## Task prompt
Please count the lines in the entries below that include the word "ITPortal", and give only the number.

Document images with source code
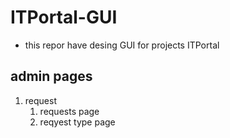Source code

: # ITPortal-GUI

- this repor have desing GUI for projects ITPortal

## admin pages

1. request
   1. requests page
   2. reqyest type page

## Result of this task
2